14. Now operationalization is to be lamented only when it leads to reification and outdated thinking. And today's world consists of much more than the bricks and bathrooms of the physical dimension. The world wide web is fast becoming the world's universal library - and it operates both outside and within physical space. Wikipedia is fast becoming a participatory tool for mapping this domain and making sense of it. Isn't this precisely the function that schools played when they emerged in human societies many years ago? The physical world is overwhelming in the absence of technological instrumentation. Schools emerged to make sense of this experience. Such schools now have familiar participants called students, teachers, principals, professors, etc.
Now flash forward many, many years and find a more advanced human civilization with complicated, abstract forms of knowledge and serious technological devices for mediating experience in the physical world.
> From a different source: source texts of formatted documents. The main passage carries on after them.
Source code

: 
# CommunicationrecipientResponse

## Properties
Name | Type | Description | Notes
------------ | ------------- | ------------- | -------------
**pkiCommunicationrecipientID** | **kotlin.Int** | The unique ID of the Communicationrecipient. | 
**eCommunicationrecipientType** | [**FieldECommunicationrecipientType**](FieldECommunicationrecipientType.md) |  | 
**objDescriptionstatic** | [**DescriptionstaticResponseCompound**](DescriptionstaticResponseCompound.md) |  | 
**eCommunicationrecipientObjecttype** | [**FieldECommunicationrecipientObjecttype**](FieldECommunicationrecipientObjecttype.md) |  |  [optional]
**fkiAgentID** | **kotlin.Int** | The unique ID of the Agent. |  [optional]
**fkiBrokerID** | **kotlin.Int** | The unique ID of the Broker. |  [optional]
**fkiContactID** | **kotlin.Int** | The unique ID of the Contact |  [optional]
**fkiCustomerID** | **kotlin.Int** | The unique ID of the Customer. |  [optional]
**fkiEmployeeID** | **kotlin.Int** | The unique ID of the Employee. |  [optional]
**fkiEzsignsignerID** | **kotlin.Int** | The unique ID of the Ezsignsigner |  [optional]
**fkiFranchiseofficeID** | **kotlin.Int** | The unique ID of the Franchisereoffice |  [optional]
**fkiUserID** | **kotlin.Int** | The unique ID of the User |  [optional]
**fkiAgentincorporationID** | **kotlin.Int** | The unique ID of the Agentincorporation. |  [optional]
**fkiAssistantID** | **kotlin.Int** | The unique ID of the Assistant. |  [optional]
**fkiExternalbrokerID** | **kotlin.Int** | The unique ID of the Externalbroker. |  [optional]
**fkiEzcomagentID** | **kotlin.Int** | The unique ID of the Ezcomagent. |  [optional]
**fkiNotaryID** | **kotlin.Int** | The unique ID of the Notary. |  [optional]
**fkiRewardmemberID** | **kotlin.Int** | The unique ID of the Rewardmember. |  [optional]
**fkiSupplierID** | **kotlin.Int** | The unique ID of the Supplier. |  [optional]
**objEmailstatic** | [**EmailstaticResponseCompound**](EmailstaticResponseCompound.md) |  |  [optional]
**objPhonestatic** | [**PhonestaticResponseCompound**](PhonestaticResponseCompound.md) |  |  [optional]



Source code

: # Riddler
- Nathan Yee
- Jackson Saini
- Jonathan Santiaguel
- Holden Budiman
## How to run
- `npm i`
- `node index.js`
Turn to the world wide web - or virtual-cognitive space. The information in this domain is too vast to summarize or get one's mind around. So participatory institutions like Wikipedia emerge to make sense of such inundation - only this time on a grander, global scale, and with all the technological instrumentation and scientific development of our time. The world is no longer just physical; our world is increasingly connected, accessible, small. In this way it is metaphysical in a real, empirical sense. This is another way of saying that the internet is itself metaphysical. It stands outside and within physical space at once. Amid such a perplexing backdrop: Isn't Wikipedia beginning to provide the same function in the world today that some of the first schools did historically? Do not platforms like Wikipedia hold the potential to transform our thinking about formal learning environments in the future?
15. I am trying to suggest that what might educate in the future - from a formal point of view - are participatory, global institutions of information exchange like Wikipedia. This formalist perspective is linked to the more philosophical, informal question of what educates in that Wikipedia, as an institution, is widening the domain of what is considered to be educational life.
Let us return to where we began, with the example of the Mets. I have tried to point out that if we are to maintain that the Mets - a sport team - engages in activity that is pedagogical, we are then left to begin reexamining our ideas about which entities in the broader world are or are not relevant to the question of what educates. The general encyclopedia is growing with leaps and bounds - in form, usage, content, and attention - suggesting that the sphere of what is considered educative might be widening. In this sense a decreasing amount of material might be considered not to educate. From this point of view participatory institutions like Wikipedia might be identified with formal education in the future, and they seem inclined to draw from wider and wider spheres of life in so doing.
It seems to me that, amid profound historical transformation in the contents and production of the first globally produced encyclopedia, providing affirmative answers to the question of what does not educate is a very tenuous ordeal indeed. The sphere of what counts as educational is exploding through Wikipedia. Wiki-ed must take such developments seriously. I see no justifiable answer to my general question but invite replies: If the Mets warrant attention in a general encyclopedia, upon what ground are they to be excluded from one that focuses on addressing the question of what educates?